# [Action item]
Report back each line of the records that contains the string "formula".

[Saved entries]
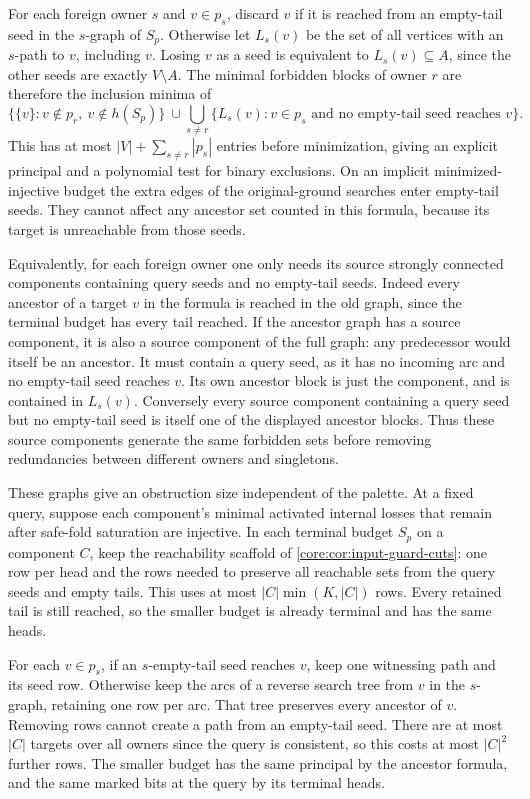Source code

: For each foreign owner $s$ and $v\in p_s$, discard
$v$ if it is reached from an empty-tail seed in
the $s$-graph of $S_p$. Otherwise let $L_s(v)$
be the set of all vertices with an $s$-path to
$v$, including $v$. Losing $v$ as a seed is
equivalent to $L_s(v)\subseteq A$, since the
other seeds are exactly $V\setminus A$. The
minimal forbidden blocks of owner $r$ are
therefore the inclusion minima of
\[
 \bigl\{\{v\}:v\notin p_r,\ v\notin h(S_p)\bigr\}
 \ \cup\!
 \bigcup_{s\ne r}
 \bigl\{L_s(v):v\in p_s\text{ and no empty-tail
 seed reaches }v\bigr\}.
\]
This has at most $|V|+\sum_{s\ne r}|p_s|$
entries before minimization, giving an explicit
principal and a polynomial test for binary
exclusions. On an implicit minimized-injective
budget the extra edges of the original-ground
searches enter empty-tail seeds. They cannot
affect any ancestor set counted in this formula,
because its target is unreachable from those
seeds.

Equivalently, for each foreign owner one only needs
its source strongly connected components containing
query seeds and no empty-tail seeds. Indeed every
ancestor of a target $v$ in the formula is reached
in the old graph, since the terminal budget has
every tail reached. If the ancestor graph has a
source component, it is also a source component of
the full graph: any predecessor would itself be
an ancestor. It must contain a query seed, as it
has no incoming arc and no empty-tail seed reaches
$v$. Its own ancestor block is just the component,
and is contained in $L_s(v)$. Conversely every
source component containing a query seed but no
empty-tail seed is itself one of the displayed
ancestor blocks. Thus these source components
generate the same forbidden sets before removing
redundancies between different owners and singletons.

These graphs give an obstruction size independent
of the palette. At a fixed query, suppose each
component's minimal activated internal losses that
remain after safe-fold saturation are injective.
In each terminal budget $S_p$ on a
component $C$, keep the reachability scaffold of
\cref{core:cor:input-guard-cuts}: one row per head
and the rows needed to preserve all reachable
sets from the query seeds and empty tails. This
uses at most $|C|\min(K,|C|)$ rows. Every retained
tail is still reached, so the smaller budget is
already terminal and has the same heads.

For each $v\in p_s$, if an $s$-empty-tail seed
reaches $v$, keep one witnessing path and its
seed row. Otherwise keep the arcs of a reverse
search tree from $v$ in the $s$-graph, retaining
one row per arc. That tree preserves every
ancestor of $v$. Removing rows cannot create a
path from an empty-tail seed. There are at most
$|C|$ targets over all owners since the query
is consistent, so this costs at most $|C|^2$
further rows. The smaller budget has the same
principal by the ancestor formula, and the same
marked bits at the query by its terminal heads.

# [Exercise answer]
affect any ancestor set counted in this formula,
ancestor of a target $v$ in the formula is reached
principal by the ancestor formula, and the same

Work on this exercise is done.